EXERCISE -> Check each line of the records below for the word "protection" and give the number of lines that have it, with nothing added.

MATERIAL FOR THIS TASK ->
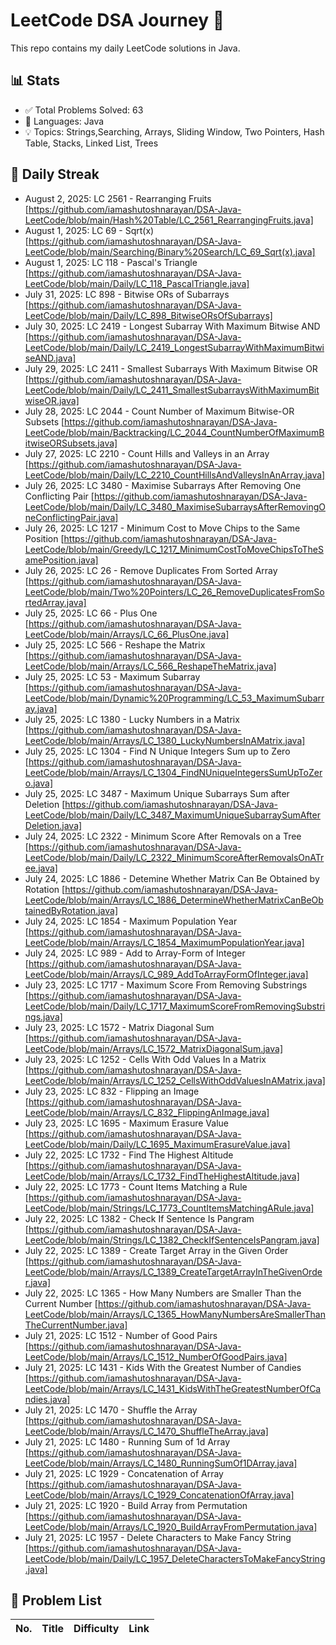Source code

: # LeetCode DSA Journey 🚀

This repo contains my daily LeetCode solutions in Java.

## 📊 Stats
- ✅ Total Problems Solved: 63
- 🧠 Languages: Java
- 💡 Topics: Strings,Searching, Arrays, Sliding Window, Two Pointers, Hash Table, Stacks, Linked List, Trees

## 📅 Daily Streak
- August 2, 2025: LC 2561 - Rearranging Fruits [https://github.com/iamashutoshnarayan/DSA-Java-LeetCode/blob/main/Hash%20Table/LC_2561_RearrangingFruits.java]
- August 1, 2025: LC 69 - Sqrt(x) [https://github.com/iamashutoshnarayan/DSA-Java-LeetCode/blob/main/Searching/Binary%20Search/LC_69_Sqrt(x).java]
- August 1, 2025: LC 118 - Pascal's Triangle [https://github.com/iamashutoshnarayan/DSA-Java-LeetCode/blob/main/Daily/LC_118_PascalTriangle.java]
- July 31, 2025: LC 898 - Bitwise ORs of Subarrays [https://github.com/iamashutoshnarayan/DSA-Java-LeetCode/blob/main/Daily/LC_898_BitwiseORsOfSubarrays]
- July 30, 2025: LC 2419 - Longest Subarray With Maximum Bitwise AND [https://github.com/iamashutoshnarayan/DSA-Java-LeetCode/blob/main/Daily/LC_2419_LongestSubarrayWithMaximumBitwiseAND.java]
- July 29, 2025: LC 2411 - Smallest Subarrays With Maximum Bitwise OR [https://github.com/iamashutoshnarayan/DSA-Java-LeetCode/blob/main/Daily/LC_2411_SmallestSubarraysWithMaximumBitwiseOR.java]
- July 28, 2025: LC 2044 - Count Number of Maximum Bitwise-OR Subsets [https://github.com/iamashutoshnarayan/DSA-Java-LeetCode/blob/main/Backtracking/LC_2044_CountNumberOfMaximumBitwiseORSubsets.java]
- July 27, 2025: LC 2210 - Count Hills and Valleys in an Array [https://github.com/iamashutoshnarayan/DSA-Java-LeetCode/blob/main/Daily/LC_2210_CountHillsAndValleysInAnArray.java]
- July 26, 2025: LC 3480 - Maximise Subarrays After Removing One Conflicting Pair [https://github.com/iamashutoshnarayan/DSA-Java-LeetCode/blob/main/Daily/LC_3480_MaximiseSubarraysAfterRemovingOneConflictingPair.java]
- July 26, 2025: LC 1217 - Minimum Cost to Move Chips to the Same Position [https://github.com/iamashutoshnarayan/DSA-Java-LeetCode/blob/main/Greedy/LC_1217_MinimumCostToMoveChipsToTheSamePosition.java]
- July 26, 2025: LC 26 - Remove Duplicates From Sorted Array [https://github.com/iamashutoshnarayan/DSA-Java-LeetCode/blob/main/Two%20Pointers/LC_26_RemoveDuplicatesFromSortedArray.java]
- July 25, 2025: LC 66 - Plus One [https://github.com/iamashutoshnarayan/DSA-Java-LeetCode/blob/main/Arrays/LC_66_PlusOne.java]
- July 25, 2025: LC 566 - Reshape the Matrix [https://github.com/iamashutoshnarayan/DSA-Java-LeetCode/blob/main/Arrays/LC_566_ReshapeTheMatrix.java]
- July 25, 2025: LC 53 - Maximum Subarray [https://github.com/iamashutoshnarayan/DSA-Java-LeetCode/blob/main/Dynamic%20Programming/LC_53_MaximumSubarray.java]
- July 25, 2025: LC 1380 - Lucky Numbers in a Matrix [https://github.com/iamashutoshnarayan/DSA-Java-LeetCode/blob/main/Arrays/LC_1380_LuckyNumbersInAMatrix.java]
- July 25, 2025: LC 1304 - Find N Unique Integers Sum up to Zero [https://github.com/iamashutoshnarayan/DSA-Java-LeetCode/blob/main/Arrays/LC_1304_FindNUniqueIntegersSumUpToZero.java]
- July 25, 2025: LC 3487 - Maximum Unique Subarrays Sum after Deletion [https://github.com/iamashutoshnarayan/DSA-Java-LeetCode/blob/main/Daily/LC_3487_MaximumUniqueSubarraySumAfterDeletion.java]
- July 24, 2025: LC 2322 - Minimum Score After Removals on a Tree [https://github.com/iamashutoshnarayan/DSA-Java-LeetCode/blob/main/Daily/LC_2322_MinimumScoreAfterRemovalsOnATree.java]
- July 24, 2025: LC 1886 - Detemine Whether Matrix Can Be Obtained by Rotation [https://github.com/iamashutoshnarayan/DSA-Java-LeetCode/blob/main/Arrays/LC_1886_DetermineWhetherMatrixCanBeObtainedByRotation.java]
- July 24, 2025: LC 1854 - Maximum Population Year [https://github.com/iamashutoshnarayan/DSA-Java-LeetCode/blob/main/Arrays/LC_1854_MaximumPopulationYear.java]
- July 24, 2025: LC 989 - Add to Array-Form of Integer [https://github.com/iamashutoshnarayan/DSA-Java-LeetCode/blob/main/Arrays/LC_989_AddToArrayFormOfInteger.java]
- July 23, 2025: LC 1717 - Maximum Score From Removing Substrings [https://github.com/iamashutoshnarayan/DSA-Java-LeetCode/blob/main/Daily/LC_1717_MaximumScoreFromRemovingSubstrings.java]
- July 23, 2025: LC 1572 - Matrix Diagonal Sum [https://github.com/iamashutoshnarayan/DSA-Java-LeetCode/blob/main/Arrays/LC_1572_MatrixDiagonalSum.java]
- July 23, 2025: LC 1252 - Cells With Odd Values In a Matrix [https://github.com/iamashutoshnarayan/DSA-Java-LeetCode/blob/main/Arrays/LC_1252_CellsWithOddValuesInAMatrix.java]
- July 23, 2025: LC 832 - Flipping an Image [https://github.com/iamashutoshnarayan/DSA-Java-LeetCode/blob/main/Arrays/LC_832_FlippingAnImage.java]
- July 23, 2025: LC 1695 - Maximum Erasure Value [https://github.com/iamashutoshnarayan/DSA-Java-LeetCode/blob/main/Daily/LC_1695_MaximumErasureValue.java]
- July 22, 2025: LC 1732 - Find The Highest Altitude [https://github.com/iamashutoshnarayan/DSA-Java-LeetCode/blob/main/Arrays/LC_1732_FindTheHighestAltitude.java]
- July 22, 2025: LC 1773 - Count Items Matching a Rule [https://github.com/iamashutoshnarayan/DSA-Java-LeetCode/blob/main/Strings/LC_1773_CountItemsMatchingARule.java]
- July 22, 2025: LC 1382 - Check If Sentence Is Pangram [https://github.com/iamashutoshnarayan/DSA-Java-LeetCode/blob/main/Strings/LC_1382_CheckIfSentenceIsPangram.java]
- July 22, 2025: LC 1389 - Create Target Array in the Given Order [https://github.com/iamashutoshnarayan/DSA-Java-LeetCode/blob/main/Arrays/LC_1389_CreateTargetArrayInTheGivenOrder.java]
- July 22, 2025: LC 1365 - How Many Numbers are Smaller Than the Current Number [https://github.com/iamashutoshnarayan/DSA-Java-LeetCode/blob/main/Arrays/LC_1365_HowManyNumbersAreSmallerThanTheCurrentNumber.java]
- July 21, 2025: LC 1512 - Number of Good Pairs [https://github.com/iamashutoshnarayan/DSA-Java-LeetCode/blob/main/Arrays/LC_1512_NumberOfGoodPairs.java]
- July 21, 2025: LC 1431 - Kids With the Greatest Number of Candies [https://github.com/iamashutoshnarayan/DSA-Java-LeetCode/blob/main/Arrays/LC_1431_KidsWithTheGreatestNumberOfCandies.java]
- July 21, 2025: LC 1470 - Shuffle the Array [https://github.com/iamashutoshnarayan/DSA-Java-LeetCode/blob/main/Arrays/LC_1470_ShuffleTheArray.java]
- July 21, 2025: LC 1480 - Running Sum of 1d Array [https://github.com/iamashutoshnarayan/DSA-Java-LeetCode/blob/main/Arrays/LC_1480_RunningSumOf1DArray.java]
- July 21, 2025: LC 1929 - Concatenation of Array [https://github.com/iamashutoshnarayan/DSA-Java-LeetCode/blob/main/Arrays/LC_1929_ConcatenationOfArray.java]
- July 21, 2025: LC 1920 - Build Array from Permutation [https://github.com/iamashutoshnarayan/DSA-Java-LeetCode/blob/main/Arrays/LC_1920_BuildArrayFromPermutation.java]
- July 21, 2025: LC 1957 - Delete Characters to Make Fancy String [https://github.com/iamashutoshnarayan/DSA-Java-LeetCode/blob/main/Daily/LC_1957_DeleteCharactersToMakeFancyString.java]

## 🔖 Problem List

| No. | Title | Difficulty | Link |
|-----|-------|------------|------|

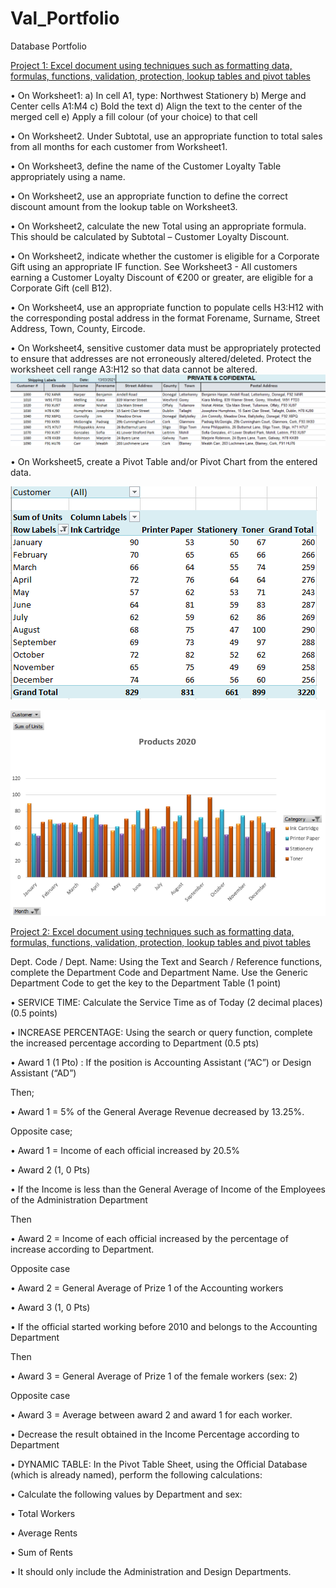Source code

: # Val_Portfolio
Database Portfolio

[Project 1: Excel document using techniques such as formatting data, formulas, functions, validation, protection,
lookup tables and pivot tables](https://drive.google.com/file/d/1UG-7avP7cXOY2ypmVMntaw-ipCC5fQLU/view?usp=sharing)


• On Worksheet1:
a) In cell A1, type: Northwest Stationery
b) Merge and Center cells A1:M4
c) Bold the text
d) Align the text to the center of the merged cell
e) Apply a fill colour (of your choice) to that cell

• On Worksheet2. Under Subtotal, use an appropriate function to total sales from all
months for each customer from Worksheet1. 

• On Worksheet3, define the name of the Customer Loyalty Table appropriately using a
name.

• On Worksheet2, use an appropriate function to define the correct discount amount
from the lookup table on Worksheet3.

• On Worksheet2, calculate the new Total using an appropriate formula. This should be
calculated by Subtotal – Customer Loyalty Discount.

• On Worksheet2, indicate whether the customer is eligible for a Corporate Gift using an
appropriate IF function. See Worksheet3 - All customers earning a Customer Loyalty Discount of €200 or
greater, are eligible for a Corporate Gift (cell B12).

• On Worksheet4, use an appropriate function to populate cells H3:H12 with the
corresponding postal address in the format Forename, Surname, Street Address, Town,
County, Eircode.

• On Worksheet4, sensitive customer data must be appropriately protected to ensure
that addresses are not erroneously altered/deleted. Protect the worksheet cell range
A3:H12 so that data cannot be altered. 
![](https://github.com/valeriavaldiviabaeza/Val_Portfolio/blob/main/Images/Shipping%20labels.PNG)

• On Worksheet5, create a Pivot Table and/or Pivot Chart from the entered data.

![](https://github.com/valeriavaldiviabaeza/Val_Portfolio/blob/main/Images/Table.PNG)

![](https://github.com/valeriavaldiviabaeza/Val_Portfolio/blob/main/Images/Pivot.PNG)


[Project 2: Excel document using techniques such as formatting data, formulas, functions, validation, protection,
lookup tables and pivot tables](https://docs.google.com/spreadsheets/d/1eBbATVEAaqtyMWbYv44O-ziWuUgrFE7X/edit#gid=775999647)



Dept. Code / Dept. Name: Using the Text and Search / Reference functions, complete the Department Code and Department Name. Use the Generic Department Code to get the key to the Department Table (1 point)

• SERVICE TIME: Calculate the Service Time as of Today (2 decimal places) (0.5 points)

• INCREASE PERCENTAGE: Using the search or query function, complete the increased percentage according to Department (0.5 pts)

• Award 1 (1 Pto) : If the position is Accounting Assistant (“AC”) or Design Assistant (“AD”)

Then;

• Award 1 = 5% of the General Average Revenue decreased by 13.25%.

Opposite case;

• Award 1 = Income of each official increased by 20.5%

• Award 2 (1, 0 Pts)

• If the Income is less than the General Average of Income of the Employees of the Administration Department

Then

• Award 2 = Income of each official increased by the percentage of increase according to Department.

Opposite case

• Award 2 = General Average of Prize 1 of the Accounting workers

• Award 3 (1, 0 Pts)

• If the official started working before 2010 and belongs to the Accounting Department

Then

• Award 3 = General Average of Prize 1 of the female workers (sex: 2)

Opposite case

• Award 3 = Average between award 2 and award 1 for each worker.

• Decrease the result obtained in the Income Percentage according to Department

• DYNAMIC TABLE: In the Pivot Table Sheet, using the Official Database (which is already named), perform the following calculations:

• Calculate the following values by Department and sex:

• Total Workers

• Average Rents

• Sum of Rents

• It should only include the Administration and Design Departments.



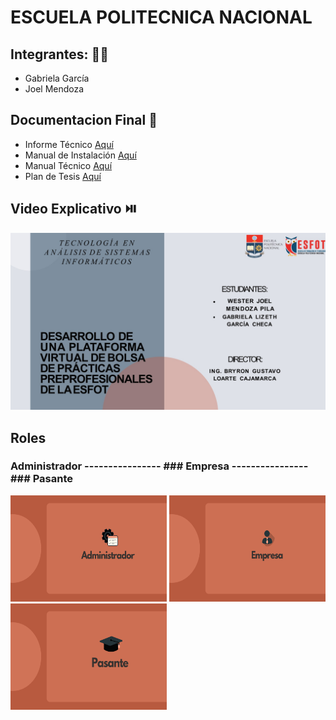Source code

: # ESCUELA POLITECNICA NACIONAL
## Integrantes: 👩🧑‍
- Gabriela García
- Joel Mendoza

## Documentacion Final 📕
- Informe Técnico [Aquí](https://github.com/JoelMendoza1/Tesis/blob/main/Documentos/Informe-Técnico.pdf)
- Manual de Instalación [Aquí](https://github.com/JoelMendoza1/Tesis/blob/main/Documentos/Manual_Instalación.pdf)
- Manual Técnico [Aquí](https://github.com/JoelMendoza1/Tesis/blob/main/Documentos/Manual-Técnico.pdf)
- Plan de Tesis [Aquí](https://github.com/JoelMendoza1/Tesis/blob/main/Documentos/Plan-Tesis_García-Mendoza.pdf)

## Video Explicativo ⏯️
[![Image text](https://github.com/JoelMendoza1/Tesis/blob/main/Documentos/Imagenes/Inicio.jpg)](https://www.youtube.com/watch?v=h9XNjsTXc6I&t)


## Roles

### Administrador ---------------- ### Empresa ---------------- ### Pasante 
<img src="https://github.com/JoelMendoza1/Tesis/blob/main/Documentos/Imagenes/ADMINISTRADOR.png"  height="170" width="250" > <img src="https://github.com/JoelMendoza1/Tesis/blob/main/Documentos/Imagenes/EMPRESA.png"  height="170" width="250" > <img src="https://github.com/JoelMendoza1/Tesis/blob/main/Documentos/Imagenes/PASANTE.png" height="170" width="250" >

EXERCISE RESPONSE -> 2